— Try it —
Copy out exactly the lines below that run from the one holding "- **Bouton avec" to the one holding "- **Text Counter**", keeping both of those lines and no others.

[Dataset records]
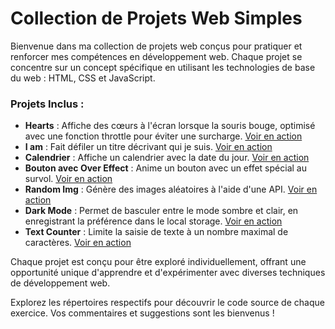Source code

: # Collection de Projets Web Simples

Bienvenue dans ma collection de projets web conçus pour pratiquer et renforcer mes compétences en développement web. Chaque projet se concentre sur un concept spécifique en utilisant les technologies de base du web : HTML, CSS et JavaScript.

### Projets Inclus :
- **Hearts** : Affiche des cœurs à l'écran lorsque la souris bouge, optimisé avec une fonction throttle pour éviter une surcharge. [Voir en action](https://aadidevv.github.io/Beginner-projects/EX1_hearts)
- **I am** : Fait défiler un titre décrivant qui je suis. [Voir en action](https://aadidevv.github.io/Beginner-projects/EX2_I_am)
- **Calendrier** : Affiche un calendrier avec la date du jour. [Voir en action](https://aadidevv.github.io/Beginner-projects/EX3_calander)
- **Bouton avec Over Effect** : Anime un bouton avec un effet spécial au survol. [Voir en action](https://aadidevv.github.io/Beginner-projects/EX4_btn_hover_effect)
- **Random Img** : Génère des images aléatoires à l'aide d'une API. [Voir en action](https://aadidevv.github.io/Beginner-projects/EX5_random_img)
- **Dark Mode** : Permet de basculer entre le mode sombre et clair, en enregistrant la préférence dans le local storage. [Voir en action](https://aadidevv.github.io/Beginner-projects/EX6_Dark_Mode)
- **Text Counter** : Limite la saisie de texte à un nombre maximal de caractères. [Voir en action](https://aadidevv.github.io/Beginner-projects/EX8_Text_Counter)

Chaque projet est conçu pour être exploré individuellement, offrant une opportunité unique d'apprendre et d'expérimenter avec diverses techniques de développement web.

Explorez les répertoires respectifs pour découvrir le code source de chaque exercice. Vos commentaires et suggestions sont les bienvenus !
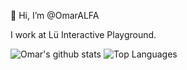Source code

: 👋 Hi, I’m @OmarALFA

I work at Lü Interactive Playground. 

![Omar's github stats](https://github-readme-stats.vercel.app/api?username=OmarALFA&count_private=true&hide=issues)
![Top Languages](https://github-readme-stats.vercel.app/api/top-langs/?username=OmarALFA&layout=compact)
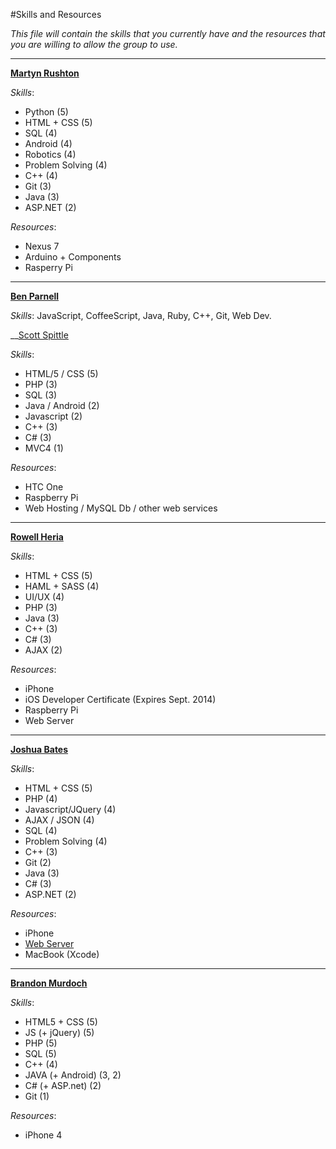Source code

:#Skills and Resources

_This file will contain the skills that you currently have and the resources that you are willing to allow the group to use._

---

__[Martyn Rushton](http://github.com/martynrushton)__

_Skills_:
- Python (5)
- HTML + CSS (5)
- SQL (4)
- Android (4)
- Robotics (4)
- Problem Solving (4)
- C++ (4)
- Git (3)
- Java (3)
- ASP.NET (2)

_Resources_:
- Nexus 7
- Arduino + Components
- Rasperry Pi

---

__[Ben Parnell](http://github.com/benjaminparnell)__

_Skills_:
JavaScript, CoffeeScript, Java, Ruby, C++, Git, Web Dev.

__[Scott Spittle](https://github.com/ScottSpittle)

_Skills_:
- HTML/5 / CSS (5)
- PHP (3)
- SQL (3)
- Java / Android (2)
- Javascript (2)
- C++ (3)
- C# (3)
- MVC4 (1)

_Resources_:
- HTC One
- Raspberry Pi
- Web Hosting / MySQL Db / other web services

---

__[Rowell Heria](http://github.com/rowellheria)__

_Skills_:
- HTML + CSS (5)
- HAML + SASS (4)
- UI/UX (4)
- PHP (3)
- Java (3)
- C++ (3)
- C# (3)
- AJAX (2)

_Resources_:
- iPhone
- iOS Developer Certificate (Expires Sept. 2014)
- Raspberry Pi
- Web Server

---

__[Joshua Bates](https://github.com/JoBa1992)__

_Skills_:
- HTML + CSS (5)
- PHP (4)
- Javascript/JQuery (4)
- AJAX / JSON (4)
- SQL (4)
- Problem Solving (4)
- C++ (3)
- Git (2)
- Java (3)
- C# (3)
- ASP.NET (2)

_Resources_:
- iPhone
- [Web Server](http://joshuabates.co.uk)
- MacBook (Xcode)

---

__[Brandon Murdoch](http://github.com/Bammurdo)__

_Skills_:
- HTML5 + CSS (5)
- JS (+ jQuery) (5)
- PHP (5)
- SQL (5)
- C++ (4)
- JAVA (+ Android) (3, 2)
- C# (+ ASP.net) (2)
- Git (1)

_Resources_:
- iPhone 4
--
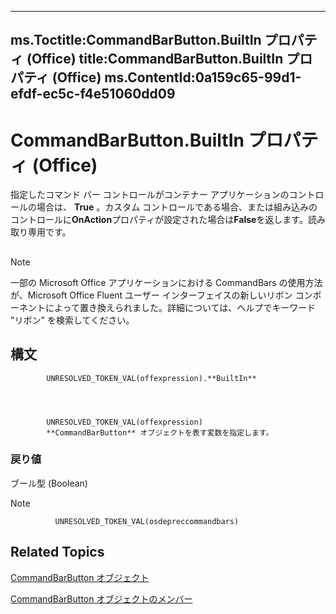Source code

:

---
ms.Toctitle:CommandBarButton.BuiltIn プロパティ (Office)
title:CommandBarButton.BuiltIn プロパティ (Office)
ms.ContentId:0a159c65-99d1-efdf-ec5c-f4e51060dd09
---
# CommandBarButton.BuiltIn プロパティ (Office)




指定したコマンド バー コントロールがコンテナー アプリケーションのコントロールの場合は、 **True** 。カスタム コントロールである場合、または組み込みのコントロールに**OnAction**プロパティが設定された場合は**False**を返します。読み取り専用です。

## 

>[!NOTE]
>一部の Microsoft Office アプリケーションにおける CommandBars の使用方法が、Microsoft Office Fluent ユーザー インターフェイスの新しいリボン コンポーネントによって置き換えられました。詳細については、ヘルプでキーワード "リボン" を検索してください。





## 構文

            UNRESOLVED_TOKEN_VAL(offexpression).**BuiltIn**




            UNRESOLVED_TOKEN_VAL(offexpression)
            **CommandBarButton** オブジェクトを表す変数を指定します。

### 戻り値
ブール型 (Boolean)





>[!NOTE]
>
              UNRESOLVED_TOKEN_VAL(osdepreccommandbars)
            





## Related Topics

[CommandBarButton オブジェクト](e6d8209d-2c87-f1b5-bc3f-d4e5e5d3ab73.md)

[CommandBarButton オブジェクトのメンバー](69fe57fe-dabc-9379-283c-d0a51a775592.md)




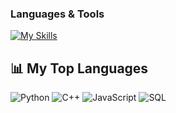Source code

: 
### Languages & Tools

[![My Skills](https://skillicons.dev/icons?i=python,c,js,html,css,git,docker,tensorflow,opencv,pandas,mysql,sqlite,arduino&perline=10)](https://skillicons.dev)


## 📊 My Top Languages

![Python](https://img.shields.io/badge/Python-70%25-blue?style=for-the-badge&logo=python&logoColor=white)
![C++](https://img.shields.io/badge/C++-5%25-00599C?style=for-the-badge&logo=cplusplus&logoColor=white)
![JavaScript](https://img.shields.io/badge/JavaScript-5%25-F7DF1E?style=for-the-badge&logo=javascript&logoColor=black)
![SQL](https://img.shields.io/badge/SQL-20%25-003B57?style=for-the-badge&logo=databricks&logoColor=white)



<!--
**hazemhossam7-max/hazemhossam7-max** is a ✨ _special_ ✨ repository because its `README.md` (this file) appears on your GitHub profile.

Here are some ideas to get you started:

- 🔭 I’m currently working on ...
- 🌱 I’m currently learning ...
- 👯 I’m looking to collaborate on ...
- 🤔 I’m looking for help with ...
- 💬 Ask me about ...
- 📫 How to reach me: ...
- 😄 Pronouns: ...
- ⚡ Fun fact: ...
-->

— Task solution —
- **Bouton avec Over Effect** : Anime un bouton avec un effet spécial au survol. [Voir en action](https://aadidevv.github.io/Beginner-projects/EX4_btn_hover_effect)
- **Random Img** : Génère des images aléatoires à l'aide d'une API. [Voir en action](https://aadidevv.github.io/Beginner-projects/EX5_random_img)
- **Dark Mode** : Permet de basculer entre le mode sombre et clair, en enregistrant la préférence dans le local storage. [Voir en action](https://aadidevv.github.io/Beginner-projects/EX6_Dark_Mode)
- **Text Counter** : Limite la saisie de texte à un nombre maximal de caractères. [Voir en action](https://aadidevv.github.io/Beginner-projects/EX8_Text_Counter)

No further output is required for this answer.